Exclusive Feature: Interview with Devin MacGillivray of Yüth Forever (2016)

Album: Skeleton Youth Forever
Release Date: June 3, 2016
Genre: Nu Metalcore, Groove
Location: Oswego, IL

This is the first of what will be many exclusive interview and review partnerships brought to you by Chugcore and New Transcendence! Take a look if you're interested in learning more about the past, present and future of Yüth Forever! In promotion of their upcoming album "Skeleton Youth Forever" which will be released 6/3.

Skeleton Youth Forever is unlike anything any listener will have ever heard; this is as true upon a third listen as it will be on a thirtieth or three-hundredth. Those expecting the band’s musical pendulum to swing back toward 10 Code’s brash, brutish aggression will find themselves in completely foreign territory—as Skeleton Youth Forever continues down the rabbit hole that the band’s debut full-length started. From the hypnotic introduction “Suicide Pistol Grip Pump” to the spastic energy abundant in “People Pleaser” and “Growing Pains,” through the oddly familiar “Villains” and all the way until the last echoed line of “Forever,” the band led by frontman Devin MacGillivray take the listener on a journey unlike anything else out there. 
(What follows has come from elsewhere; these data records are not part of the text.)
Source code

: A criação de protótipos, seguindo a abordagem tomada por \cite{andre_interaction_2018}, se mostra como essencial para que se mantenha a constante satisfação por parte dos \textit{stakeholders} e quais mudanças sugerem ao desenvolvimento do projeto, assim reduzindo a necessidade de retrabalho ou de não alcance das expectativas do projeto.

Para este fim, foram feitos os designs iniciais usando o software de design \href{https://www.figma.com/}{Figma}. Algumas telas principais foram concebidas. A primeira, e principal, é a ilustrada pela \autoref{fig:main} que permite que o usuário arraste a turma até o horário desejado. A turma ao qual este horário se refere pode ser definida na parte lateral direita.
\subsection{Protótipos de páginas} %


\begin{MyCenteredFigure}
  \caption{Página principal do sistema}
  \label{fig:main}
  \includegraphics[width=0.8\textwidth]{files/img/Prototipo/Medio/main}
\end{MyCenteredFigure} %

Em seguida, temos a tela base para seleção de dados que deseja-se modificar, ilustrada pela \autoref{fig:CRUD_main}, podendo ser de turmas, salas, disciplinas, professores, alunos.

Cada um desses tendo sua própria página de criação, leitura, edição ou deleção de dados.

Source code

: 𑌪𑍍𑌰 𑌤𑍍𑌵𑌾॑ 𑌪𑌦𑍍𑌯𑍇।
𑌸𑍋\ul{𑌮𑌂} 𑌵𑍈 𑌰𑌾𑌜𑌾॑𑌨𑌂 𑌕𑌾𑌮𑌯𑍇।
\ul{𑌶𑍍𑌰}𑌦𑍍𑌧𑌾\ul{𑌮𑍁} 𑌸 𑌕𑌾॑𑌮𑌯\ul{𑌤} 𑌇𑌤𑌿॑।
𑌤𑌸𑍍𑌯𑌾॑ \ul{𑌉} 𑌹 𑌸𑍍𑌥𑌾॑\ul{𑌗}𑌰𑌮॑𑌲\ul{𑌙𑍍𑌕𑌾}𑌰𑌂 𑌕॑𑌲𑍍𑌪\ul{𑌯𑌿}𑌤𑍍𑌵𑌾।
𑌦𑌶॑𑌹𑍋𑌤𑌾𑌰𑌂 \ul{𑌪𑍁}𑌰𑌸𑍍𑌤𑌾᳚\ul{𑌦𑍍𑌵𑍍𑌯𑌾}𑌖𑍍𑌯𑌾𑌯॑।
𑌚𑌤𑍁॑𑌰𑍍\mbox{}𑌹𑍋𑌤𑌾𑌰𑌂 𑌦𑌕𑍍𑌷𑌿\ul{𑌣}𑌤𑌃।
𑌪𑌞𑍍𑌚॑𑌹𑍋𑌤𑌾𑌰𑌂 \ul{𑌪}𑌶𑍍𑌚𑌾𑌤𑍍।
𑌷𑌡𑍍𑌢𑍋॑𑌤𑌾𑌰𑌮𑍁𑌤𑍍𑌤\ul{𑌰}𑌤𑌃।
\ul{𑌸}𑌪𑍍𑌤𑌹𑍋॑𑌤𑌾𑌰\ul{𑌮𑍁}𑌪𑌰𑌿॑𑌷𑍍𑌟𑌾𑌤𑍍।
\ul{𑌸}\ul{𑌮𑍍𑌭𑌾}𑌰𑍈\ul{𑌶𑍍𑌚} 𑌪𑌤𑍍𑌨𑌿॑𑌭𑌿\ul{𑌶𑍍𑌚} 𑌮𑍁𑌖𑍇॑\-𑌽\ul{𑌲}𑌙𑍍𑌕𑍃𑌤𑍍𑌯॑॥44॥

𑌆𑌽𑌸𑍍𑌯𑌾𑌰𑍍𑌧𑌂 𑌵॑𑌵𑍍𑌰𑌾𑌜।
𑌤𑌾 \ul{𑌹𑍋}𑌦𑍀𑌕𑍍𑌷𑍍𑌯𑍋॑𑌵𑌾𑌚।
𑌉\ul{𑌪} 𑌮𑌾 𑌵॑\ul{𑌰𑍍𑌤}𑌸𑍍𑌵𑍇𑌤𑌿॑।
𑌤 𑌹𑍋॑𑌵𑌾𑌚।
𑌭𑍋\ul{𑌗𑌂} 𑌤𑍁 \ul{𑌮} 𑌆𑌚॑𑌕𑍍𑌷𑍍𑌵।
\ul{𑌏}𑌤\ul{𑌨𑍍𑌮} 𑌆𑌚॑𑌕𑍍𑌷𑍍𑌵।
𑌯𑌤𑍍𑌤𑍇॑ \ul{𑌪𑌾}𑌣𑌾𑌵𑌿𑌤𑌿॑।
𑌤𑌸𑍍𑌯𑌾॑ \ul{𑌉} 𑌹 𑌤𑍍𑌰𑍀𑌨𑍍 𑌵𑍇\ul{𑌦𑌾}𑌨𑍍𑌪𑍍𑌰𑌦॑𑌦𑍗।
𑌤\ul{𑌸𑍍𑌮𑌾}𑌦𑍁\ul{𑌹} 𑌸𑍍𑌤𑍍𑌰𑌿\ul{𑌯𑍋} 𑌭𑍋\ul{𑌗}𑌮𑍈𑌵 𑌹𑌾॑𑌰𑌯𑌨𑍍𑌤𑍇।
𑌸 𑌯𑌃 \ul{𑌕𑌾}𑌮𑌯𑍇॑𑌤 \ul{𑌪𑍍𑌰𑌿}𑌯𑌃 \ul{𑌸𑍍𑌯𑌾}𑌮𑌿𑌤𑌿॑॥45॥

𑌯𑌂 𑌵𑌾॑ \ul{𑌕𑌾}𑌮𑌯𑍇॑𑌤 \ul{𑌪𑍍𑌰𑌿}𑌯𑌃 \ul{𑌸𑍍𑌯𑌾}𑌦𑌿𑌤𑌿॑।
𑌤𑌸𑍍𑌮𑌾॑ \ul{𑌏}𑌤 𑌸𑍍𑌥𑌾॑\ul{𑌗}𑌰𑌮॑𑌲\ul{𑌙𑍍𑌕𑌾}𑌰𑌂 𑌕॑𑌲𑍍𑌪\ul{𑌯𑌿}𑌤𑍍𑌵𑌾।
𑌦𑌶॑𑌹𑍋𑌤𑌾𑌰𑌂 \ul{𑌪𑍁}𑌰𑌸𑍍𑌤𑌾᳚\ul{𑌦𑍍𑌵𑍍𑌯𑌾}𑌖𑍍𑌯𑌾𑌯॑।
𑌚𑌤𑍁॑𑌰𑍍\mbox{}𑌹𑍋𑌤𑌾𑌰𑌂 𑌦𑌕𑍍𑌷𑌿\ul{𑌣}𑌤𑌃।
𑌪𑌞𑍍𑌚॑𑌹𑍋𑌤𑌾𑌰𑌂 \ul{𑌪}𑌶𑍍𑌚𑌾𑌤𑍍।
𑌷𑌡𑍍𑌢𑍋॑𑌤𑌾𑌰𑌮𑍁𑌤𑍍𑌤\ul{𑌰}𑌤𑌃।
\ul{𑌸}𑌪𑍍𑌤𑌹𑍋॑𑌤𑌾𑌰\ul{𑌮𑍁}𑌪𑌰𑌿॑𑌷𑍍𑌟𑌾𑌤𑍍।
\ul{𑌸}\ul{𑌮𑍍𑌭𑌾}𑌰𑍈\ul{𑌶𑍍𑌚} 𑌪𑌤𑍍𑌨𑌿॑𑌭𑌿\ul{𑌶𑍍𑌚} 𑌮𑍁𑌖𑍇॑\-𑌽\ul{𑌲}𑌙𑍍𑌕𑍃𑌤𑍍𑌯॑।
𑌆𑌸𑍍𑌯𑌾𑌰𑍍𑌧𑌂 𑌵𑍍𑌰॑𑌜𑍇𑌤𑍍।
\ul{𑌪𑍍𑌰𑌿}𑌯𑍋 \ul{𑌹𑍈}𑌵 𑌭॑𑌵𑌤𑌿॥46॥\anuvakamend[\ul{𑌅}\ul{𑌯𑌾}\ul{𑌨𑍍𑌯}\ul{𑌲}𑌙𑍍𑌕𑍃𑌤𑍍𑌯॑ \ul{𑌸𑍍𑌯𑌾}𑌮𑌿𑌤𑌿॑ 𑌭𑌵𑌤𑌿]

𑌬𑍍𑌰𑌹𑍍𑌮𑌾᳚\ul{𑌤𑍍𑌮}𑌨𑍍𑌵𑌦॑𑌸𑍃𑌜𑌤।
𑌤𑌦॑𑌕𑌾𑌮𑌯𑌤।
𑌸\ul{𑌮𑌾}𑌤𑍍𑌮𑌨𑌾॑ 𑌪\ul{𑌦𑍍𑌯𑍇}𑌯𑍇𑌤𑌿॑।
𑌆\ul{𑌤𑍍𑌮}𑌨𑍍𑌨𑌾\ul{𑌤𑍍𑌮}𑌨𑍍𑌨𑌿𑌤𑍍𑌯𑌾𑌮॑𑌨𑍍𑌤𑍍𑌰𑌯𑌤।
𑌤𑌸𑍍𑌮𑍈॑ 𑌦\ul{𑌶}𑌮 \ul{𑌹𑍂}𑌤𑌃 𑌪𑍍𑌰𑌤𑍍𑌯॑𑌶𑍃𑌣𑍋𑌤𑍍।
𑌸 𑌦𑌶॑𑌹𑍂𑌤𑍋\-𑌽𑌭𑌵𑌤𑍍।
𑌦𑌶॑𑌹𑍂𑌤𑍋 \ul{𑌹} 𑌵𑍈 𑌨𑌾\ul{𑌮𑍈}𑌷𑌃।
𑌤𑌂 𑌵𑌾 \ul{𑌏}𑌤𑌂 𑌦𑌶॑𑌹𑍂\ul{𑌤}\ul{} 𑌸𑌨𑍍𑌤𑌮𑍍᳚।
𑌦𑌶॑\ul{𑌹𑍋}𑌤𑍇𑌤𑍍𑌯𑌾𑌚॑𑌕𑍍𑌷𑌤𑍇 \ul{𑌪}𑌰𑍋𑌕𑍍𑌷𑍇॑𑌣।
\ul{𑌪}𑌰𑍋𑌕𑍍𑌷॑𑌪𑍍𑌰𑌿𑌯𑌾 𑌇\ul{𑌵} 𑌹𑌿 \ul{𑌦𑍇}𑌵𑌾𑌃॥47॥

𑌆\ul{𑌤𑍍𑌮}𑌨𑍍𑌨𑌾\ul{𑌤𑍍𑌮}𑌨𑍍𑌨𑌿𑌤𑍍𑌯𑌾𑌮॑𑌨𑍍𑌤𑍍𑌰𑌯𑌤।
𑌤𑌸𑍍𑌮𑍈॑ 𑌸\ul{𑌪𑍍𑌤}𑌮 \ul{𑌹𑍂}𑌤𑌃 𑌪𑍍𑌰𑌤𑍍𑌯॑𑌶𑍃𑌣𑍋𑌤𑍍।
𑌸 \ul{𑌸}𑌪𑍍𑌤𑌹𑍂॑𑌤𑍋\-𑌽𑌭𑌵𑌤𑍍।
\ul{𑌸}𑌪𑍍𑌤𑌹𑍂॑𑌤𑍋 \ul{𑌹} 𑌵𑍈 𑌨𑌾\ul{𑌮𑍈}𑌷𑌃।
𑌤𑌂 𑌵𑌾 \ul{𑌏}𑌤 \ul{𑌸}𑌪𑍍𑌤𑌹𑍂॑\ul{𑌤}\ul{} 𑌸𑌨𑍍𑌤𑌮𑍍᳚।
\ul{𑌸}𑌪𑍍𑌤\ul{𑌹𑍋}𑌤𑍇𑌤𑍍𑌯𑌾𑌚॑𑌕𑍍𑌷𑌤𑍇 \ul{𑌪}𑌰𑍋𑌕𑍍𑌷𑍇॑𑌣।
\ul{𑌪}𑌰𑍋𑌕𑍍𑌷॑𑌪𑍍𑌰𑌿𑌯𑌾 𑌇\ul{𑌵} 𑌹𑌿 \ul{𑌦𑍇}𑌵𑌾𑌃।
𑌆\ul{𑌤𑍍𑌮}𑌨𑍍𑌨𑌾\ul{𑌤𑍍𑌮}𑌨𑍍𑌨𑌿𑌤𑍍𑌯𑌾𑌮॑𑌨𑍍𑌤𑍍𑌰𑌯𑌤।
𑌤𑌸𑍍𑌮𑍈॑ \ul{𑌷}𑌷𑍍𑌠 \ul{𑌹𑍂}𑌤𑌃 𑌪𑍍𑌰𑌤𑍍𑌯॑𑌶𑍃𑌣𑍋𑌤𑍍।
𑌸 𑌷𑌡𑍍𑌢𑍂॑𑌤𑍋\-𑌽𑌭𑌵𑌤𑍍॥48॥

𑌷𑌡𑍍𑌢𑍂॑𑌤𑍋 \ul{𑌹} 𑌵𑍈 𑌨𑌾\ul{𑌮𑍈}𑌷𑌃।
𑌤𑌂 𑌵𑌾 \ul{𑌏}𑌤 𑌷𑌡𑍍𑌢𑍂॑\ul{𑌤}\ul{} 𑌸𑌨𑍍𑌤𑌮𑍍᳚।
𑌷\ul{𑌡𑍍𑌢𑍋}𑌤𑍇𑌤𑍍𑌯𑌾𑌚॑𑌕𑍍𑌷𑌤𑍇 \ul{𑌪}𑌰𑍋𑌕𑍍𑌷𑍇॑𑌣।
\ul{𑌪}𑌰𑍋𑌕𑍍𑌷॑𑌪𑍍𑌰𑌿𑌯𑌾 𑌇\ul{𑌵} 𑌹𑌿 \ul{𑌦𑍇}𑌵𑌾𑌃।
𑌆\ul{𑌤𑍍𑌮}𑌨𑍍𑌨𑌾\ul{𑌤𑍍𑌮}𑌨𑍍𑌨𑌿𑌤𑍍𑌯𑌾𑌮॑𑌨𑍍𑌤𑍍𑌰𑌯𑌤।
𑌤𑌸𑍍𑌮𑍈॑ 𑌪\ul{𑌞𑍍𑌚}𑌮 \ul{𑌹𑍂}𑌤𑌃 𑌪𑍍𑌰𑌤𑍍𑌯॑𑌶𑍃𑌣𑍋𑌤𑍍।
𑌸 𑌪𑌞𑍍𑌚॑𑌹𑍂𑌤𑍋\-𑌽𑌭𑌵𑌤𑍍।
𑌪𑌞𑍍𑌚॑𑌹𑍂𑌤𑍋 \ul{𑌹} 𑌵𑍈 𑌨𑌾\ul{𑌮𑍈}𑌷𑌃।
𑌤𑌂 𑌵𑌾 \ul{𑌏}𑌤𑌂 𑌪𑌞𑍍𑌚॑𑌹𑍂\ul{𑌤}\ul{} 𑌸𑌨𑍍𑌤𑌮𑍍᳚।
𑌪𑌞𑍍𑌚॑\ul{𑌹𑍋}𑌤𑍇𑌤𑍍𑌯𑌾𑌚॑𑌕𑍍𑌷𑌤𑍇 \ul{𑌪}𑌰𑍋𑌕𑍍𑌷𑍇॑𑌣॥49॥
“People Pleaser” might be the most “standard” song on the album—with rapid, rampaging drums and dirge-like, dissonant grooves taking turns swinging hammers at the listener’s skull. Meanwhile, “Do You?,” “(dreams),” and “(innocence)” see the band continuing a trend established on Freudian Slip’s “Bitteromantic pt. II” and “Freudian Slip.” These tracks are the most devastating anthems on the album, even where they are the most musically minimal. There are no jarring, ultra-heavy breakdowns or grisly grooves—just MacGillivray, the mic, and a beat—and the result is incredible. Listeners will find MacGillivray’s syllables echoing down to the deepest pits of their souls—draining away sanity like a siphon, leaving them in shambles. Songs like “(love)” and “Do You?” Work in brilliant tandem with “Bitteromantic pt. III,” giving the band's punchy, pummeling aggression a poignant, emotional impetus—forcing listeners of all ages to sob like schoolchildren. 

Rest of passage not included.